▶ Description of the task:
Look through the data below and return each line where "visualization" appears.

Stored data
------------------------------

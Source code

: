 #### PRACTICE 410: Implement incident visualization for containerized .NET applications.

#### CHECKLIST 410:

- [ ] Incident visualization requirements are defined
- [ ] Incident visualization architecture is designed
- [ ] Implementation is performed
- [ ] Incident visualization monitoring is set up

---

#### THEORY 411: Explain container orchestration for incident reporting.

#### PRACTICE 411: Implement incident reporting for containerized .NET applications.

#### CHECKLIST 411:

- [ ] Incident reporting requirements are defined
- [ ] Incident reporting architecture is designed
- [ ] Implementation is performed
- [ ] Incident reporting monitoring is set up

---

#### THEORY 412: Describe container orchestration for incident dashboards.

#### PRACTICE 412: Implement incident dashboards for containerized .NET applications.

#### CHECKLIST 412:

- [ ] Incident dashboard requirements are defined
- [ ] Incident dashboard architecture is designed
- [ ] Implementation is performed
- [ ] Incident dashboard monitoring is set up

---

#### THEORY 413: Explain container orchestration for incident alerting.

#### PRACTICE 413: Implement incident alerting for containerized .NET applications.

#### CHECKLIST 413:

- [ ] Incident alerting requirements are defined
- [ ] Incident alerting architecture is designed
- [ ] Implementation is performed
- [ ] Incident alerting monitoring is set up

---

------------------------------

▶ Answer area:
: #### PRACTICE 410: Implement incident visualization for containerized .NET applications.
- [ ] Incident visualization requirements are defined
- [ ] Incident visualization architecture is designed
- [ ] Incident visualization monitoring is set up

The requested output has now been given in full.